Someone at the meeting argues that clearly, a more thorough analysis of the relationship between salary and experience is required before any conclusion can be drawn about whether there is any gender-based salary discrimination in the company.
We analyse the relationship between salary and experience. Draw a scatterplot to visually inspect the data
Conclusion: There does appear to be a positive relationship between experience and salary, hence we can assume that the salary on average increases with more experience.
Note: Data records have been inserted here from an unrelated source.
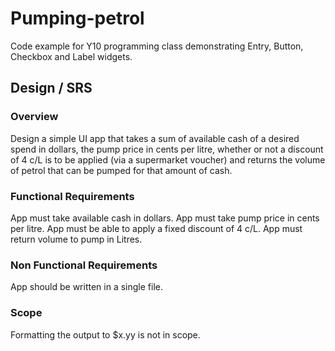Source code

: # Pumping-petrol
Code example for Y10 programming class demonstrating Entry, Button, Checkbox and Label widgets.

## Design / SRS
### Overview
Design a simple UI app that takes a sum of available cash of a desired spend in dollars, the pump price in cents per litre, whether or not a discount of 4 c/L is to be applied (via a supermarket voucher) and returns the volume of petrol that can be pumped for that amount of cash.
### Functional Requirements
App must take available cash in dollars.
App must take pump price in cents per litre.
App must be able to apply a fixed discount of 4 c/L.
App must return volume to pump in Litres.
### Non Functional Requirements
App should be written in a single file.
### Scope
Formatting the output to $x.yy is not in scope.

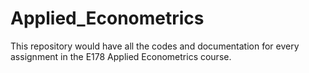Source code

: # Applied_Econometrics
This repository would have all the codes and documentation for every assignment in the E178 Applied Econometrics course.
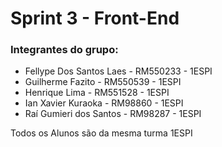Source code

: <h1> Sprint 3 - Front-End</h1>

<h3> Integrantes do grupo: </h3>

<ul> 
  <li> Fellype Dos Santos Laes - RM550233 - 1ESPI </li>
  <li> Guilherme Fazito        - RM550539 - 1ESPI </li>
  <li> Henrique Lima           - RM551528 - 1ESPI </li>
  <li> Ian Xavier Kuraoka      - RM98860  - 1ESPI </li>
  <li> Raí Gumieri dos Santos  - RM98287  - 1ESPI </li>
</ul>

<p> Todos os Alunos são da mesma turma 1ESPI</p>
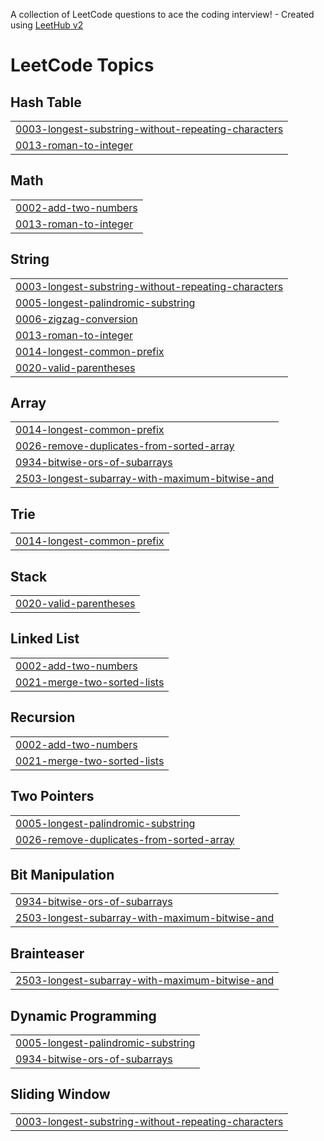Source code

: A collection of LeetCode questions to ace the coding interview! - Created using [LeetHub v2](https://github.com/arunbhardwaj/LeetHub-2.0)
<!---LeetCode Topics Start-->
# LeetCode Topics
## Hash Table
|  |
| ------- |
| [0003-longest-substring-without-repeating-characters](https://github.com/agoodjoe637/leetcode/tree/master/0003-longest-substring-without-repeating-characters) |
| [0013-roman-to-integer](https://github.com/agoodjoe637/leetcode/tree/master/0013-roman-to-integer) |
## Math
|  |
| ------- |
| [0002-add-two-numbers](https://github.com/agoodjoe637/leetcode/tree/master/0002-add-two-numbers) |
| [0013-roman-to-integer](https://github.com/agoodjoe637/leetcode/tree/master/0013-roman-to-integer) |
## String
|  |
| ------- |
| [0003-longest-substring-without-repeating-characters](https://github.com/agoodjoe637/leetcode/tree/master/0003-longest-substring-without-repeating-characters) |
| [0005-longest-palindromic-substring](https://github.com/agoodjoe637/leetcode/tree/master/0005-longest-palindromic-substring) |
| [0006-zigzag-conversion](https://github.com/agoodjoe637/leetcode/tree/master/0006-zigzag-conversion) |
| [0013-roman-to-integer](https://github.com/agoodjoe637/leetcode/tree/master/0013-roman-to-integer) |
| [0014-longest-common-prefix](https://github.com/agoodjoe637/leetcode/tree/master/0014-longest-common-prefix) |
| [0020-valid-parentheses](https://github.com/agoodjoe637/leetcode/tree/master/0020-valid-parentheses) |
## Array
|  |
| ------- |
| [0014-longest-common-prefix](https://github.com/agoodjoe637/leetcode/tree/master/0014-longest-common-prefix) |
| [0026-remove-duplicates-from-sorted-array](https://github.com/agoodjoe637/leetcode/tree/master/0026-remove-duplicates-from-sorted-array) |
| [0934-bitwise-ors-of-subarrays](https://github.com/agoodjoe637/leetcode/tree/master/0934-bitwise-ors-of-subarrays) |
| [2503-longest-subarray-with-maximum-bitwise-and](https://github.com/agoodjoe637/leetcode/tree/master/2503-longest-subarray-with-maximum-bitwise-and) |
## Trie
|  |
| ------- |
| [0014-longest-common-prefix](https://github.com/agoodjoe637/leetcode/tree/master/0014-longest-common-prefix) |
## Stack
|  |
| ------- |
| [0020-valid-parentheses](https://github.com/agoodjoe637/leetcode/tree/master/0020-valid-parentheses) |
## Linked List
|  |
| ------- |
| [0002-add-two-numbers](https://github.com/agoodjoe637/leetcode/tree/master/0002-add-two-numbers) |
| [0021-merge-two-sorted-lists](https://github.com/agoodjoe637/leetcode/tree/master/0021-merge-two-sorted-lists) |
## Recursion
|  |
| ------- |
| [0002-add-two-numbers](https://github.com/agoodjoe637/leetcode/tree/master/0002-add-two-numbers) |
| [0021-merge-two-sorted-lists](https://github.com/agoodjoe637/leetcode/tree/master/0021-merge-two-sorted-lists) |
## Two Pointers
|  |
| ------- |
| [0005-longest-palindromic-substring](https://github.com/agoodjoe637/leetcode/tree/master/0005-longest-palindromic-substring) |
| [0026-remove-duplicates-from-sorted-array](https://github.com/agoodjoe637/leetcode/tree/master/0026-remove-duplicates-from-sorted-array) |
## Bit Manipulation
|  |
| ------- |
| [0934-bitwise-ors-of-subarrays](https://github.com/agoodjoe637/leetcode/tree/master/0934-bitwise-ors-of-subarrays) |
| [2503-longest-subarray-with-maximum-bitwise-and](https://github.com/agoodjoe637/leetcode/tree/master/2503-longest-subarray-with-maximum-bitwise-and) |
## Brainteaser
|  |
| ------- |
| [2503-longest-subarray-with-maximum-bitwise-and](https://github.com/agoodjoe637/leetcode/tree/master/2503-longest-subarray-with-maximum-bitwise-and) |
## Dynamic Programming
|  |
| ------- |
| [0005-longest-palindromic-substring](https://github.com/agoodjoe637/leetcode/tree/master/0005-longest-palindromic-substring) |
| [0934-bitwise-ors-of-subarrays](https://github.com/agoodjoe637/leetcode/tree/master/0934-bitwise-ors-of-subarrays) |
## Sliding Window
|  |
| ------- |
| [0003-longest-substring-without-repeating-characters](https://github.com/agoodjoe637/leetcode/tree/master/0003-longest-substring-without-repeating-characters) |
<!---LeetCode Topics End-->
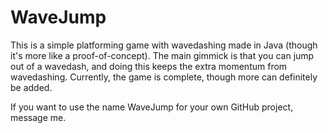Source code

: # WaveJump

This is a simple platforming game with wavedashing made in Java (though it's more like a proof-of-concept). The main gimmick is that you can jump out of a wavedash, and doing this keeps the extra momentum from wavedashing. Currently, the game is complete, though more can definitely be added.

If you want to use the name WaveJump for your own GitHub project, message me.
ggplot(data=omega, aes(x=salary, y=experience)) +
geom_point() +
theme_minimal() +
geom_smooth(method=lm, se=FALSE)+
labs(
title = "Scatterplot of salary vs experience",
subtitle = "There appears to be a positive relationship ",
x = "Salary",
y = "Years of experience",
cex=0.1)

Check correlations between the data
We can use GGally:ggpairs() to create a scatterplot and correlation matrix. Essentially, we change the order our variables will appear in and have the dependent variable (Y), salary, as last in our list. We then pipe the dataframe to ggpairs() with aes arguments to colour by gender and make ths plots somewhat transparent (alpha = 0.3).
omega %>%
select(gender, experience, salary) %>% #order variables they will appear in ggpairs()
ggpairs(aes(colour=gender, alpha = 0.3))+
theme_bw()

Conclusion: There does appear to be a positive relationship between experience and salary, hence we can assume that the salary on average increases with more experience. Given that males have significantly more experience that females, it seems plausible that the difference in experience, rather than discrimination, is the reason between the average difference in salary between males and demales.